The answer must be every line below that holds the word "level".

(Saved data entries)
========

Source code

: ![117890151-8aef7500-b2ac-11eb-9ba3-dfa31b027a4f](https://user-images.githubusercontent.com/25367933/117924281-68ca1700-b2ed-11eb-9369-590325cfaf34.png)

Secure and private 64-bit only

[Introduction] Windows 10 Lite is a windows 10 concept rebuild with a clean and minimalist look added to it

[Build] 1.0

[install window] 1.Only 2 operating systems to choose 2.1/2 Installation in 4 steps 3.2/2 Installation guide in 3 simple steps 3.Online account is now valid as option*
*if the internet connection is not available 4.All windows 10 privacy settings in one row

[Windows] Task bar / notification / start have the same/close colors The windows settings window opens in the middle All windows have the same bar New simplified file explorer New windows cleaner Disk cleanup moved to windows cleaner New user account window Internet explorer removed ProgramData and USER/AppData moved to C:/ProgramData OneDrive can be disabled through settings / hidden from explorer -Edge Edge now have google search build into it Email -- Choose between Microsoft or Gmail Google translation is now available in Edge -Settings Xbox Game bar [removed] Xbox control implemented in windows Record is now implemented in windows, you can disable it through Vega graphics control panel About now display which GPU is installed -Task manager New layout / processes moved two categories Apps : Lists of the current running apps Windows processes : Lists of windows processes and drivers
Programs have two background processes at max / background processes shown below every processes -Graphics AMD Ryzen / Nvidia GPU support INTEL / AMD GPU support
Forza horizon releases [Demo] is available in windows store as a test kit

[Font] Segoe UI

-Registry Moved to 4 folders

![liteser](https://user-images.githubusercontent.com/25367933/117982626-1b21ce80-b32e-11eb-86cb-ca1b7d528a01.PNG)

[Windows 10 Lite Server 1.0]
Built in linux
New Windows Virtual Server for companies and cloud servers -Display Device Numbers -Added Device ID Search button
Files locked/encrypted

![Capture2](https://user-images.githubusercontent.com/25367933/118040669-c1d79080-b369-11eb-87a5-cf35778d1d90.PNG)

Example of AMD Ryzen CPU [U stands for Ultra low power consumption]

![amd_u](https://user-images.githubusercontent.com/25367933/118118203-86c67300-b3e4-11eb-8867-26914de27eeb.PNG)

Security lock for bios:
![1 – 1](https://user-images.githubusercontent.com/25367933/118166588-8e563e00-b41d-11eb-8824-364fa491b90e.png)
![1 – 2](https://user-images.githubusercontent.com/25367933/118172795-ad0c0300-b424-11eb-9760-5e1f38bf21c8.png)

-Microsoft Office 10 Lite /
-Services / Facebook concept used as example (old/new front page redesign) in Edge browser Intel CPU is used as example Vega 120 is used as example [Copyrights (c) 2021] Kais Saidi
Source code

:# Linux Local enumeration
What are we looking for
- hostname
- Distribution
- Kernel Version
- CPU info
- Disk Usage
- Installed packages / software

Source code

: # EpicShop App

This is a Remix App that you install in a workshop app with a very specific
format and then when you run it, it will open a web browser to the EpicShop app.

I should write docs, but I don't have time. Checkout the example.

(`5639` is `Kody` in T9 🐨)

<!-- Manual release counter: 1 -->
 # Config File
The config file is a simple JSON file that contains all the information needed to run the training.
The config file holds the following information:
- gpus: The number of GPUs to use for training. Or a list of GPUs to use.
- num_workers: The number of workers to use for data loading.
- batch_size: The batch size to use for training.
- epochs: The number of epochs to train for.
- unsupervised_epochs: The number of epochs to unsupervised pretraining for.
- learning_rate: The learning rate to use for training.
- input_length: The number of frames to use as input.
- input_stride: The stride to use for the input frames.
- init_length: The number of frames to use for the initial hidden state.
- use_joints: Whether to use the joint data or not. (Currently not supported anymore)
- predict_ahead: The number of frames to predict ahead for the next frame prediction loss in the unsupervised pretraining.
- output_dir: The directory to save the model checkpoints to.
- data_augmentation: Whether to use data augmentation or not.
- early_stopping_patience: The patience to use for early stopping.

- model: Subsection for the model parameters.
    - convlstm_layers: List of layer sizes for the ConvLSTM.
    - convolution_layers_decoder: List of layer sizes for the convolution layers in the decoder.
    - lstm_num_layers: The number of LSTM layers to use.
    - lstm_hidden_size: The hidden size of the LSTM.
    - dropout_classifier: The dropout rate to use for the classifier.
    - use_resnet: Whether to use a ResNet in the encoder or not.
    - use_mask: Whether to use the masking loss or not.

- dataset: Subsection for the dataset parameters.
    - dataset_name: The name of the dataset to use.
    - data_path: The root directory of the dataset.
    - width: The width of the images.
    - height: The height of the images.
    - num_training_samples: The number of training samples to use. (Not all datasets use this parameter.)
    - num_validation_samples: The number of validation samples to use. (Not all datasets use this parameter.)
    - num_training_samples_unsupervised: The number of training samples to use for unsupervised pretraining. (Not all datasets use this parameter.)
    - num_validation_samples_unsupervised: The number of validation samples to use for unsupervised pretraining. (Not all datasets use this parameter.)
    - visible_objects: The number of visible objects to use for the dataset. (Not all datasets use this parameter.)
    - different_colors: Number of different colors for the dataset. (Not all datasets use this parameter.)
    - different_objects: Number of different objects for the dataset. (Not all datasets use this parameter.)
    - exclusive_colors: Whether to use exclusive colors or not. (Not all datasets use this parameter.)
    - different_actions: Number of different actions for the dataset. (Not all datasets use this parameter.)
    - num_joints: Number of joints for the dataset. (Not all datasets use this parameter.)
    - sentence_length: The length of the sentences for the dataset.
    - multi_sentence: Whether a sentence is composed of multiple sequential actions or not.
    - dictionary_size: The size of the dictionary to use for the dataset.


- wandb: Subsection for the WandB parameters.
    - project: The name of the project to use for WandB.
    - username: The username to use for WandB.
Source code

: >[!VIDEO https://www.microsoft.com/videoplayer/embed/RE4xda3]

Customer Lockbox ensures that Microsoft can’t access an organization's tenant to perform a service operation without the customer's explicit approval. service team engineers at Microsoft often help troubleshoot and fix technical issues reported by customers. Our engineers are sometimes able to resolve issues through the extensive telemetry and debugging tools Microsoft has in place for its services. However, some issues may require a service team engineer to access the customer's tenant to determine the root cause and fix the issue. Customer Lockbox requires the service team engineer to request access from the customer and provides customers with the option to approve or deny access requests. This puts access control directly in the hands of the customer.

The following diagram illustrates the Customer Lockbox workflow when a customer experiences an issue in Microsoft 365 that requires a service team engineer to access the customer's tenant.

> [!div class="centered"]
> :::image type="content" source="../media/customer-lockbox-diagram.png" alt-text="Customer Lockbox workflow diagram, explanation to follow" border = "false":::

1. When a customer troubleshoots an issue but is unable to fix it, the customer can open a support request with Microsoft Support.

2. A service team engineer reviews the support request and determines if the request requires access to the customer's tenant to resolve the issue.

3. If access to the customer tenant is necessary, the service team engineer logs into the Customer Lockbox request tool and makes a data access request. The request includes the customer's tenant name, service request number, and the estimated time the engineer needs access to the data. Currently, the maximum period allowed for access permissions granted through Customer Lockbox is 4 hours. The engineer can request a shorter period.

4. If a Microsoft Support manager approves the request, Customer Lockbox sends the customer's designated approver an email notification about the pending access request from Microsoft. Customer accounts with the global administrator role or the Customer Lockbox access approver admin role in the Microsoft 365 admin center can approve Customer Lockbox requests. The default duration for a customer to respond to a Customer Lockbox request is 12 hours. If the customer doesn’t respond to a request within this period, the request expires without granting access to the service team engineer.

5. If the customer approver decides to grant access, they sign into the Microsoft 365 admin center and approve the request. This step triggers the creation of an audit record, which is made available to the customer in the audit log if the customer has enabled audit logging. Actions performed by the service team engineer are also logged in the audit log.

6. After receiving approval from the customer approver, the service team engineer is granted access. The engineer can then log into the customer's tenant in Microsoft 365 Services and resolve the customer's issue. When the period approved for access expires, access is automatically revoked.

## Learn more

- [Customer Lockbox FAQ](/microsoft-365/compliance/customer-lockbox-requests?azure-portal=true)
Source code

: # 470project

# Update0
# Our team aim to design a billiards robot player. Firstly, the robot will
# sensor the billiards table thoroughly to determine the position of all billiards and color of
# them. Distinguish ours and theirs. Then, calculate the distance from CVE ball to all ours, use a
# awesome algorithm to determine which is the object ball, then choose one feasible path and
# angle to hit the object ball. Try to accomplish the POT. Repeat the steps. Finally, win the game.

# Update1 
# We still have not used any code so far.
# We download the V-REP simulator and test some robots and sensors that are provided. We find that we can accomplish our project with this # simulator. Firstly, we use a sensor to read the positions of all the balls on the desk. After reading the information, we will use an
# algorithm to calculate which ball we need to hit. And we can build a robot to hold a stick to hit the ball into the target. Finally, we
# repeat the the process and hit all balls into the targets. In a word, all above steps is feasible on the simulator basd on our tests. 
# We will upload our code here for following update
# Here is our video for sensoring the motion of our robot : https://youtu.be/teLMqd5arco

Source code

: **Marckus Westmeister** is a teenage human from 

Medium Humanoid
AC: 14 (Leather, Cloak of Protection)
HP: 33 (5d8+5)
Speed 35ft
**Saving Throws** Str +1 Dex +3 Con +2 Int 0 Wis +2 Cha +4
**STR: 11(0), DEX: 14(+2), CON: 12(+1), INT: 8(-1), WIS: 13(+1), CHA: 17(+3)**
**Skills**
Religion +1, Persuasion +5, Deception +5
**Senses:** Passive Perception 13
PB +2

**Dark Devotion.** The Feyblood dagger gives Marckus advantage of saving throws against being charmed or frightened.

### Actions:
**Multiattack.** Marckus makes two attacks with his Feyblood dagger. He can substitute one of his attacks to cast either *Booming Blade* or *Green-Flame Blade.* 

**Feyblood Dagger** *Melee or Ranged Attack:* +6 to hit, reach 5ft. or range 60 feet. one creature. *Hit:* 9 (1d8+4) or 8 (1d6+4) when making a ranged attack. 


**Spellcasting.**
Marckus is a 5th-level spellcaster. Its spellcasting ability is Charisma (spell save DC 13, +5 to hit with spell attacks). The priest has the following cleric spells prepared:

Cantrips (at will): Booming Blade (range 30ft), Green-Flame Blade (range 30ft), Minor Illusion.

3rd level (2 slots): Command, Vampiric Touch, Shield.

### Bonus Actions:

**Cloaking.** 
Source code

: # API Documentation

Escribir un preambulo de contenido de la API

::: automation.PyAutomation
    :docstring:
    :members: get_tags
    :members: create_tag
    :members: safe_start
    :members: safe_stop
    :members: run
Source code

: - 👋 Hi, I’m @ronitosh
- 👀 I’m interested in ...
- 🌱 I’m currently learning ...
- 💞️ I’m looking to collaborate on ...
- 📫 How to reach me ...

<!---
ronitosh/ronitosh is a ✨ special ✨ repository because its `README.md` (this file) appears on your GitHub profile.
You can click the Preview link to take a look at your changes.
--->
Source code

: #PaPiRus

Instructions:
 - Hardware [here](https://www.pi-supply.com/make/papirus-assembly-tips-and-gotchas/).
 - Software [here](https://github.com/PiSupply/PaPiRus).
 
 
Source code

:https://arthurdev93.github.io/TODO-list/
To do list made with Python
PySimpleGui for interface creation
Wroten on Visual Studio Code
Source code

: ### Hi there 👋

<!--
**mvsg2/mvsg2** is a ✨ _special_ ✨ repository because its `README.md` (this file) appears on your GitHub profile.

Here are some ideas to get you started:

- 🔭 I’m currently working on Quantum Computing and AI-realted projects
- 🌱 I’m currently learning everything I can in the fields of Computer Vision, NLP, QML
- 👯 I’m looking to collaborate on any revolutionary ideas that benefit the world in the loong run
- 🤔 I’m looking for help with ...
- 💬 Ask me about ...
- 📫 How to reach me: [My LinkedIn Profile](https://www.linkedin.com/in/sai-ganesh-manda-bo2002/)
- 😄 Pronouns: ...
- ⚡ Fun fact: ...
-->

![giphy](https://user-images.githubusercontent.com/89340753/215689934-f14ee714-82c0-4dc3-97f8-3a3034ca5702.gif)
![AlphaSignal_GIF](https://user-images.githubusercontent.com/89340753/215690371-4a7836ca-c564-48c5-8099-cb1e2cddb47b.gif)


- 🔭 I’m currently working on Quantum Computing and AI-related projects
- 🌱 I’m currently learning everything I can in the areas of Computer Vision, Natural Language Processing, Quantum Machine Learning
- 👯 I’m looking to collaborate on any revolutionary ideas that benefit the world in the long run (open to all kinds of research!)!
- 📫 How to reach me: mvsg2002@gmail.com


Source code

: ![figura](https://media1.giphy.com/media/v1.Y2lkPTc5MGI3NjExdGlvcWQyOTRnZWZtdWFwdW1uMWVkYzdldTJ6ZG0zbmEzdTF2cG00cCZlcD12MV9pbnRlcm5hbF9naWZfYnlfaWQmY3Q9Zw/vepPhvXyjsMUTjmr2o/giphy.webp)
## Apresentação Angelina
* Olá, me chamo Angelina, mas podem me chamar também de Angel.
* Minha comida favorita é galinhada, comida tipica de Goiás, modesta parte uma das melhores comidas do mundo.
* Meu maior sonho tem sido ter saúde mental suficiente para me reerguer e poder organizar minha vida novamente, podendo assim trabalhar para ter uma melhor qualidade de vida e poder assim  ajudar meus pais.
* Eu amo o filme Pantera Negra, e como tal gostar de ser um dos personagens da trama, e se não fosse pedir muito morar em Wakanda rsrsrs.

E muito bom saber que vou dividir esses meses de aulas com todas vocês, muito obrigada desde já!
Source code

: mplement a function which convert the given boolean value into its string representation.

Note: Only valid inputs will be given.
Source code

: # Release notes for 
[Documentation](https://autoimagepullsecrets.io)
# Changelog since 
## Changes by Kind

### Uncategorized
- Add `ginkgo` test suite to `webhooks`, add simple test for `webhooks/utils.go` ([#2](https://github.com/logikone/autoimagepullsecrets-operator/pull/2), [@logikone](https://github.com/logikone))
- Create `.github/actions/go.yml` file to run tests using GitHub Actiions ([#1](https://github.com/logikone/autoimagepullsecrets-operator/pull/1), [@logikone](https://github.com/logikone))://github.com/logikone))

========

#### Solved problem
Marckus is a 5th-level spellcaster. Its spellcasting ability is Charisma (spell save DC 13, +5 to hit with spell attacks). The priest has the following cleric spells prepared:
3rd level (2 slots): Command, Vampiric Touch, Shield.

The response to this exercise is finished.